Courtesy of cnps.org

Courtesy of cnps.org

Mary Beal tells us of her first trip to see Panamint Daisies. I’ll never forget the first time I came upon Death Valley’s Panamint Daisy in Wildrose Canyon, 11 years ago ( in 1950 ). Coming down into a narrowed part of the Wildrose Canyon between steep yellow-brown clay walls, the talus on the right was embellished with groups of unbelievably large yellow flowers like giant daisies, rising a foot or two above hemispherical clumps of tufted silvery leaves, a dozen or two dozen flower heads springing from a single plant. Most of the splendid blossoms measured 5 or 6 inches across. Here and there on the steep cliff all the way to the top, wherever a small ledge offered foothold, these remarkable plants had established themselves. Their tenure of the area seemed to be undisputed. They alone held sway over the arid surroundings, giving it enchantment, and to the botanist unalloyed satisfaction. The size of the flowers made me gasp with amazement. One especially fine blossom had a spread of IV* inches, which makes it the grand sweepstakes winner of my experience with the Panamint Daisy. A 6-inch breadth is common and I have never seen a fully opened flower less than 4 inches across. The whole plant is attractive. The large greenish-white leaves are soft and velvety in texture, overlaid with a silvery sheen. Indeed the specific name describes it well, meaning “shining” or “glistening leaves.” Most of its friends call it Panamint Daisy but its special botanical niche is in the Sunflower Tribe of the immense family Composite, its full name being

Courtesy of geol.ucsb.edu

Courtesy of geol.ucsb.edu

You’ll also find it labeled Enceliopsis covillei, in honor of Dr. Frederick Coville, botanist of the Death Valley Expedition of 1891. He was sent out by the U. S. Department of Agriculture to make a biological survey of the Death Valley region. It is a shrub-like, woody-based perennial with a stout root and several short stout branches crowded with the tufted leaf-bases.
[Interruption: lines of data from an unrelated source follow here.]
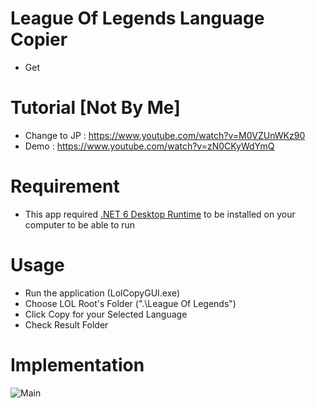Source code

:# League Of Legends Language Copier
- Get 

# Tutorial [Not By Me]
- Change to JP : https://www.youtube.com/watch?v=M0VZUnWKz90
- Demo : https://www.youtube.com/watch?v=zN0CKyWdYmQ

# Requirement
- This app required [.NET 6 Desktop Runtime](https://dotnet.microsoft.com/en-us/download/dotnet/6.0) to be installed on your computer to be able to run
 
# Usage
- Run the application (LolCopyGUI.exe)
- Choose LOL Root's Folder (".\League Of Legends\")
- Click Copy for your Selected Language
- Check Result Folder

# Implementation

![Main](https://i.imgur.com/dF6Sp0g.png)
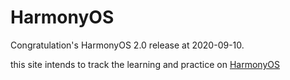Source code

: # HarmonyOS

Congratulation's HarmonyOS 2.0 release at 2020-09-10.

this site intends to track the learning and practice on [HarmonyOS](https://developer.huawei.com/consumer/cn/)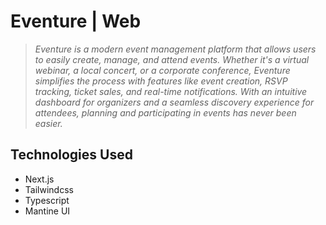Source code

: # Eventure | Web

> *Eventure is a modern event management platform that allows users to easily create, manage, and attend events. Whether it's a virtual webinar, a local concert, or a corporate conference, Eventure simplifies the process with features like event creation, RSVP tracking, ticket sales, and real-time notifications. With an intuitive dashboard for organizers and a seamless discovery experience for attendees, planning and participating in events has never been easier.*

## Technologies Used

- Next.js
- Tailwindcss
- Typescript
- Mantine UI
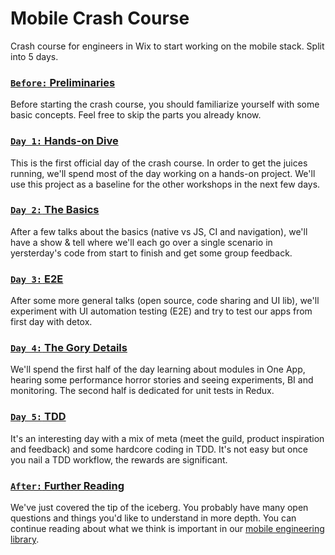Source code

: # Mobile Crash Course
Crash course for engineers in Wix to start working on the mobile stack. Split into 5 days.

### [`Before:` Preliminaries](0-preliminaries.md)
Before starting the crash course, you should familiarize yourself with some basic concepts. Feel free to skip the parts you already know.

### [`Day 1:` Hands-on Dive](1-hands-on-dive.md)
This is the first official day of the crash course. In order to get the juices running, we'll spend most of the day working on a hands-on project. We'll use this project as a baseline for the other workshops in the next few days.

### [`Day 2:` The Basics](2-the-basics.md)
After a few talks about the basics (native vs JS, CI and navigation), we'll have a show & tell where we'll each go over a single scenario in yersterday's code from start to finish and get some group feedback.

### [`Day 3:` E2E](3-e2e.md)
After some more general talks (open source, code sharing and UI lib), we'll experiment with UI automation testing (E2E) and try to test our apps from first day with detox.

### [`Day 4:` The Gory Details](4-the-gory-details.md)
We'll spend the first half of the day learning about modules in One App, hearing some performance horror stories and seeing experiments, BI and monitoring. The second half is dedicated for unit tests in Redux.

### [`Day 5:` TDD](5-tdd.md)
It's an interesting day with a mix of meta (meet the guild, product inspiration and feedback) and some hardcore coding in TDD. It's not easy but once you nail a TDD workflow, the rewards are significant.

### [`After:` Further Reading](https://github.com/wix/mobile-engineering-library)
We've just covered the tip of the iceberg. You probably have many open questions and things you'd like to understand in more depth. You can continue reading about what we think is important in our [mobile engineering library](https://github.com/wix/mobile-engineering-library).

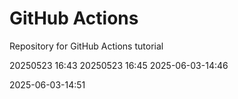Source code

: # GitHub Actions
Repository for GitHub Actions tutorial

20250523 16:43
20250523 16:45
2025-06-03-14:46

2025-06-03-14:51

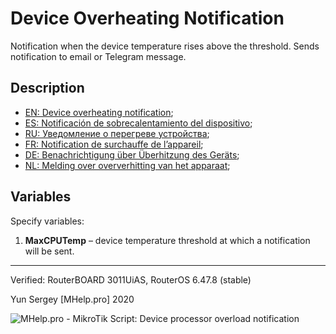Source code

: # Device Overheating Notification

Notification when the device temperature rises above the threshold. Sends notification to email or Telegram message.

## Description
+ [EN: Device overheating notification](https://mhelp.pro/mikrotik-scripts-device-overheating-notification/utm_source=github);
+ [ES: Notificación de sobrecalentamiento del dispositivo](https://mhelp.pro/es/mikrotik-scripts-notificacion-de-sobrecalentamiento-del-dispositivo/utm_source=github);
+ [RU: Уведомление о перегреве устройства](https://mhelp.pro/ru/mikrotik-skripty-uvedomlenie-o-peregreve-ustroystva/utm_source=github);
+ [FR: Notification de surchauffe de l’appareil](https://mhelp.pro/fr/scripts-mikrotik-notification-de-surchauffe-de-lappareil/utm_source=github);
+ [DE: Benachrichtigung über Überhitzung des Geräts](https://mhelp.pro/de/mikrotik-scripts-benachrichtigung-ueber-ueberhitzung-des-geraets/utm_source=github);
+ [NL: Melding over oververhitting van het apparaat](https://mhelp.pro/nl/mikrotik-scripts-melding-over-oververhitting-van-het-apparaat/utm_source=github);


## Variables
Specify variables:
1. **MaxCPUTemp** – device temperature threshold at which a notification will be sent.

---
Verified: RouterBOARD 3011UiAS, RouterOS 6.47.8 (stable)

Yun Sergey [MHelp.pro] 2020

![MHelp.pro - MikroTik Script: Device processor overload notification](https://mhelp.pro/wp-content/uploads/2020/11/mikrotik-scripts-device-overheating-notification.jpg)

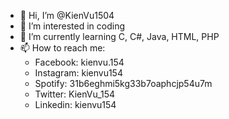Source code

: - 👋 Hi, I’m @KienVu1504
- 👀 I’m interested in coding
- 🌱 I’m currently learning C, C#, Java, HTML, PHP
- 📫 How to reach me:
  + Facebook: kienvu.154
  + Instagram: kienvu154
  + Spotify: 31b6eghmi5kg33b7oaphcjp54u7m
  + Twitter: KienVu_154
  + Linkedin: kienvu154

<!---
KienVu1504/KienVu1504 is a ✨ special ✨ repository because its `README.md` (this file) appears on your GitHub profile.
You can click the Preview link to take a look at your changes.
--->
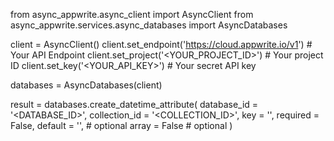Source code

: from async_appwrite.async_client import AsyncClient
from async_appwrite.services.async_databases import AsyncDatabases


client = AsyncClient()
client.set_endpoint('https://cloud.appwrite.io/v1') # Your API Endpoint
client.set_project('<YOUR_PROJECT_ID>') # Your project ID
client.set_key('<YOUR_API_KEY>') # Your secret API key

databases = AsyncDatabases(client)

result = databases.create_datetime_attribute(
    database_id = '<DATABASE_ID>',
    collection_id = '<COLLECTION_ID>',
    key = '',
    required = False,
    default = '', # optional
    array = False # optional
)
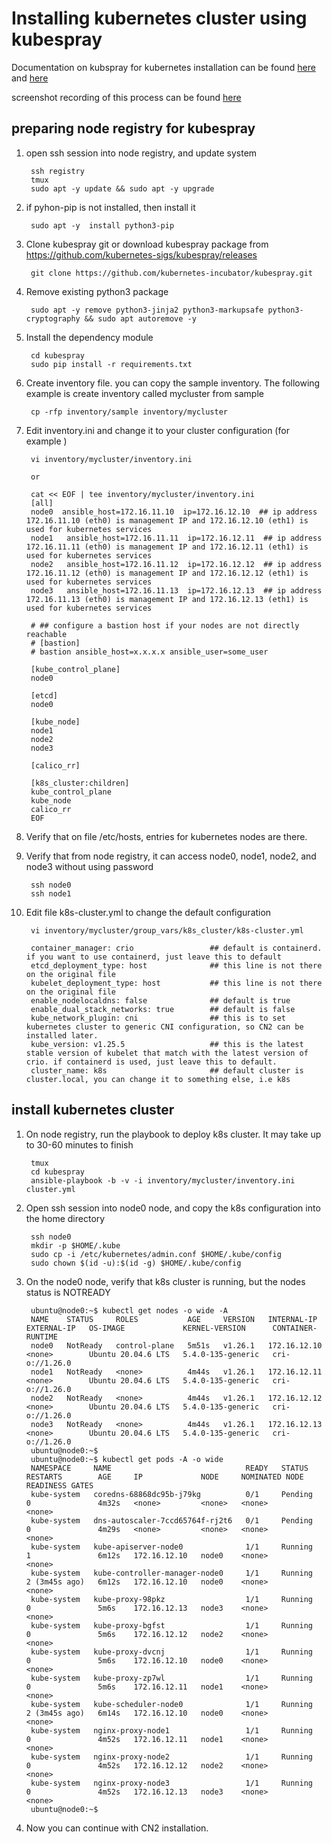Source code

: # Installing kubernetes cluster using kubespray

Documentation on kubspray for kubernetes installation can be found [here](https://kubernetes.io/docs/setup/production-environment/tools/kubespray/) and [here](https://github.com/kubernetes-sigs/kubespray)


screenshot recording of this process can be found [here](https://asciinema.org/a/3lXxHOYgq9c6QaAHRbX3x8T7a)

## preparing node registry for kubespray

1. open ssh session into node registry, and update system 

        ssh registry
        tmux
        sudo apt -y update && sudo apt -y upgrade

2. if pyhon-pip is not installed, then install it

        sudo apt -y  install python3-pip

3. Clone kubespray git or download kubespray package from https://github.com/kubernetes-sigs/kubespray/releases

        git clone https://github.com/kubernetes-incubator/kubespray.git

4. Remove existing python3 package

        sudo apt -y remove python3-jinja2 python3-markupsafe python3-cryptography && sudo apt autoremove -y 

4. Install the dependency module 

        cd kubespray
        sudo pip install -r requirements.txt

5. Create inventory file. you can copy the sample inventory. The following example is create inventory called mycluster from sample

        cp -rfp inventory/sample inventory/mycluster

6. Edit inventory.ini and change it to your cluster configuration (for example )

        vi inventory/mycluster/inventory.ini

        or 
        
        cat << EOF | tee inventory/mycluster/inventory.ini
        [all]
        node0  ansible_host=172.16.11.10  ip=172.16.12.10  ## ip address 172.16.11.10 (eth0) is management IP and 172.16.12.10 (eth1) is used for kubernetes services 
        node1   ansible_host=172.16.11.11  ip=172.16.12.11  ## ip address 172.16.11.11 (eth0) is management IP and 172.16.12.11 (eth1) is used for kubernetes services 
        node2   ansible_host=172.16.11.12  ip=172.16.12.12  ## ip address 172.16.11.12 (eth0) is management IP and 172.16.12.12 (eth1) is used for kubernetes services 
        node3   ansible_host=172.16.11.13  ip=172.16.12.13  ## ip address 172.16.11.13 (eth0) is management IP and 172.16.12.13 (eth1) is used for kubernetes services 

        # ## configure a bastion host if your nodes are not directly reachable
        # [bastion]
        # bastion ansible_host=x.x.x.x ansible_user=some_user

        [kube_control_plane]
        node0

        [etcd]
        node0

        [kube_node]
        node1
        node2
        node3

        [calico_rr]

        [k8s_cluster:children]
        kube_control_plane
        kube_node
        calico_rr
        EOF

6. Verify that on file /etc/hosts, entries for kubernetes nodes are there.
7. Verify that from node registry, it can access node0, node1, node2, and node3 without using password

        ssh node0
        ssh node1

7. Edit file k8s-cluster.yml to change the default configuration

        vi inventory/mycluster/group_vars/k8s_cluster/k8s-cluster.yml

        container_manager: crio                 ## default is containerd. if you want to use containerd, just leave this to default
        etcd_deployment_type: host              ## this line is not there on the original file
        kubelet_deployment_type: host           ## this line is not there on the original file
        enable_nodelocaldns: false              ## default is true
        enable_dual_stack_networks: true        ## default is false
        kube_network_plugin: cni                ## this is to set kubernetes cluster to generic CNI configuration, so CN2 can be installed later.
        kube_version: v1.25.5                   ## this is the latest stable version of kubelet that match with the latest version of crio. if containerd is used, just leave this to default.
        cluster_name: k8s                       ## default cluster is cluster.local, you can change it to something else, i.e k8s

## install kubernetes cluster

1. On node registry, run the playbook to deploy k8s cluster. It may take up to 30-60 minutes to finish

        tmux
        cd kubespray
        ansible-playbook -b -v -i inventory/mycluster/inventory.ini cluster.yml

2. Open ssh session into node0 node, and copy the k8s configuration into the home directory

        ssh node0
        mkdir -p $HOME/.kube
        sudo cp -i /etc/kubernetes/admin.conf $HOME/.kube/config
        sudo chown $(id -u):$(id -g) $HOME/.kube/config

3. On the node0 node, verify that k8s cluster is running, but the nodes status is NOTREADY

        ubuntu@node0:~$ kubectl get nodes -o wide -A
        NAME    STATUS     ROLES           AGE     VERSION   INTERNAL-IP    EXTERNAL-IP   OS-IMAGE             KERNEL-VERSION      CONTAINER-RUNTIME
        node0   NotReady   control-plane   5m51s   v1.26.1   172.16.12.10   <none>        Ubuntu 20.04.6 LTS   5.4.0-135-generic   cri-o://1.26.0
        node1   NotReady   <none>          4m44s   v1.26.1   172.16.12.11   <none>        Ubuntu 20.04.6 LTS   5.4.0-135-generic   cri-o://1.26.0
        node2   NotReady   <none>          4m44s   v1.26.1   172.16.12.12   <none>        Ubuntu 20.04.6 LTS   5.4.0-135-generic   cri-o://1.26.0
        node3   NotReady   <none>          4m44s   v1.26.1   172.16.12.13   <none>        Ubuntu 20.04.6 LTS   5.4.0-135-generic   cri-o://1.26.0
        ubuntu@node0:~$
        ubuntu@node0:~$ kubectl get pods -A -o wide
        NAMESPACE     NAME                              READY   STATUS    RESTARTS        AGE     IP             NODE     NOMINATED NODE   READINESS GATES
        kube-system   coredns-68868dc95b-j79kg          0/1     Pending   0               4m32s   <none>         <none>   <none>           <none>
        kube-system   dns-autoscaler-7ccd65764f-rj2t6   0/1     Pending   0               4m29s   <none>         <none>   <none>           <none>
        kube-system   kube-apiserver-node0              1/1     Running   1               6m12s   172.16.12.10   node0    <none>           <none>
        kube-system   kube-controller-manager-node0     1/1     Running   2 (3m45s ago)   6m12s   172.16.12.10   node0    <none>           <none>
        kube-system   kube-proxy-98pkz                  1/1     Running   0               5m6s    172.16.12.13   node3    <none>           <none>
        kube-system   kube-proxy-bgfst                  1/1     Running   0               5m6s    172.16.12.12   node2    <none>           <none>
        kube-system   kube-proxy-dvcnj                  1/1     Running   0               5m6s    172.16.12.10   node0    <none>           <none>
        kube-system   kube-proxy-zp7wl                  1/1     Running   0               5m6s    172.16.12.11   node1    <none>           <none>
        kube-system   kube-scheduler-node0              1/1     Running   2 (3m45s ago)   6m14s   172.16.12.10   node0    <none>           <none>
        kube-system   nginx-proxy-node1                 1/1     Running   0               4m52s   172.16.12.11   node1    <none>           <none>
        kube-system   nginx-proxy-node2                 1/1     Running   0               4m52s   172.16.12.12   node2    <none>           <none>
        kube-system   nginx-proxy-node3                 1/1     Running   0               4m52s   172.16.12.13   node3    <none>           <none>
        ubuntu@node0:~$



4. Now you can continue with CN2 installation.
The large roundish-ovate leaf blades are 2 to 4 inches long, ribbed on the back with 3 to 5 conspicuous veins, and contract into a flat petiole 1 to 3 inches long. The numerous showy flower heads are borne on long stout scapes, a single head atop each tall naked stalk. There are 2 or 3 dozen lanceolate lemon-yellow rays 2 inches, more or less, long, disposed in a single row around the broad disk, which is densely crowded with tiny florets, a slightly deeper yellow than the rays. The bracts of the involucre are lanceolate, sharply pointed, and whitened like the leaves, numerous and widely
spreading. The flat achenes are dark brown or black, obovate, notched at the apex, surrounded by a callous wing. I have found them blooming in April in normal seasons, as did Dr. Coville.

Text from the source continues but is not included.